Svanito nei boschi sopra Tivoli, le ricerche mai interrotte per ritrovare Romolo De Angelis: l’ultimo disperato contatto col figlio
“Se trovate un bastone, un cappellino o un cellulare, vi preghiamo: chiamate subito il 112 o la redazione di ‘Chi l’ha visto?’”, è l’invito disperato lanciato dai figli di Romolo. Non cercano colpevoli, ma solo di poter dare una degna sepoltura a un padre scomparso senza lasciare tracce.
Il giorno della scomparsa
Romolo, ospite in una clinica di zona, era solito uscire ogni giorno per una passeggiata. Quel pomeriggio di luglio, poco dopo le 15, aveva lasciato la struttura come faceva sempre, indossando pantaloncini, una canottiera beige, un cappello e portando con sé un bastone artigianale con l’impugnatura a forma di animale, forse un serpente.

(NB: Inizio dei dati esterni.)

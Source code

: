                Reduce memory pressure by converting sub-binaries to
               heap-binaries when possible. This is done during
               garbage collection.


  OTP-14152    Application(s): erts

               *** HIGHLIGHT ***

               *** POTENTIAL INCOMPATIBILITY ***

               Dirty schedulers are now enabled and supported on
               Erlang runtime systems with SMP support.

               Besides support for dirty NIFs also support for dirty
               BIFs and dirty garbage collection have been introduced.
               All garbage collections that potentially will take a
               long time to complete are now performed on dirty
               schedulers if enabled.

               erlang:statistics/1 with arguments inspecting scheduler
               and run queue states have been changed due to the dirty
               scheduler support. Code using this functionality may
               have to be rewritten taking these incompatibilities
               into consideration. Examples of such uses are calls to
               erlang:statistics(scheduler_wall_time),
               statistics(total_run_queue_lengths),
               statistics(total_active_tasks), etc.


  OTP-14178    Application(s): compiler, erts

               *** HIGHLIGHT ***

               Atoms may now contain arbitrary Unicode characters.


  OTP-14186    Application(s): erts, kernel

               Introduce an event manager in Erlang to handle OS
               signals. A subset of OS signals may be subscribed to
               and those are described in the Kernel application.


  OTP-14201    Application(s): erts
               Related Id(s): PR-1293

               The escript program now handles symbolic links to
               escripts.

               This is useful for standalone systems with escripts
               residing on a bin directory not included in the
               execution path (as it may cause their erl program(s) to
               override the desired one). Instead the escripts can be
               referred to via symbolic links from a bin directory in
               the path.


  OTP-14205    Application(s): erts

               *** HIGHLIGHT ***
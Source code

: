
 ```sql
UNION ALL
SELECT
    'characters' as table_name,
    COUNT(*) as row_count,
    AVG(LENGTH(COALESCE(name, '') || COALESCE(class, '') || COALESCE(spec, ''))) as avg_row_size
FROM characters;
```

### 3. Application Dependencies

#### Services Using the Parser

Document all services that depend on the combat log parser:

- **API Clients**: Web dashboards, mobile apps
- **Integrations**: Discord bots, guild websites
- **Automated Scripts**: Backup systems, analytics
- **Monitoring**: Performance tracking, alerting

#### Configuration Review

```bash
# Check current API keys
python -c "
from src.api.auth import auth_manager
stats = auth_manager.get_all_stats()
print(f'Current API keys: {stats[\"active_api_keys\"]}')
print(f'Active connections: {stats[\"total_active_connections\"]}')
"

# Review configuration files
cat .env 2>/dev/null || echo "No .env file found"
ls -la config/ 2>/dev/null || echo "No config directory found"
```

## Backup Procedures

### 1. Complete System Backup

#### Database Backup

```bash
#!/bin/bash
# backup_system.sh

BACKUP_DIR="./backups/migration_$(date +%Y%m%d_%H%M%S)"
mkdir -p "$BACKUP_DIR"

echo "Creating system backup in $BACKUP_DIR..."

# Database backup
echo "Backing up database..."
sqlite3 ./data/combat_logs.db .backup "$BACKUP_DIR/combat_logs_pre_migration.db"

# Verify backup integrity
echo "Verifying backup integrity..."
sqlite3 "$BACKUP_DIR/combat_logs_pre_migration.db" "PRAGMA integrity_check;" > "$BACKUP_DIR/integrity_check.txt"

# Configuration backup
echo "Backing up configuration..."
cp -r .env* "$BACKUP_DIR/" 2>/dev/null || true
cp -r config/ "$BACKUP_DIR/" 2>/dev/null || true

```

Era diretto in un punto panoramico che conosceva bene, da dove amava osservare i lanci dei parapendisti. Ma qualcosa è andato storto. Intorno alle 22.30, dopo ore di silenzio e preoccupazione, il figlio Aldo riesce finalmente a mettersi in contatto con lui: “Sono caduto nel bosco, non riesco ad alzarmi”, gli dice Romolo al telefono. Poi, il nulla.
Le ricerche e il silenzio
Da quella telefonata non è più stato possibile rintracciarlo. Il cellulare si è spento e le ricerche, iniziate immediatamente da forze dell’ordine, volontari e vigili del fuoco, si sono rivelate vane. L’area è stata perlustrata per giorni, anche con l’ausilio di droni e cani da ricerca. Ma nessuna traccia. Nessun indizio. Nessun segno del suo passaggio.
I famigliari si sono rivolti anche alla trasmissione ‘Chi l’ha visto?’, ma neppure la visibilità mediatica ha portato a svolte significative.
Un appello
“Ci rivolgiamo a tutti coloro che frequentano il bosco di Monte Ripoli – spiegano i familiari –. Se vi capita di vedere qualcosa di sospetto, anche un piccolo oggetto, segnalatelo. Quel bastone artigianale, in particolare, potrebbe essere un segno riconoscibile. Non vogliamo arrenderci. Vogliamo solo riportare a casa nostro padre.”
Chi chiamare
A distanza di due anni, la speranza è ormai legata alla sensibilità di chi cammina su quei sentieri: un escursionista, un raccoglitore di funghi, un fotografo della natura, chiunque possa imbattersi in un dettaglio che finora è sfuggito.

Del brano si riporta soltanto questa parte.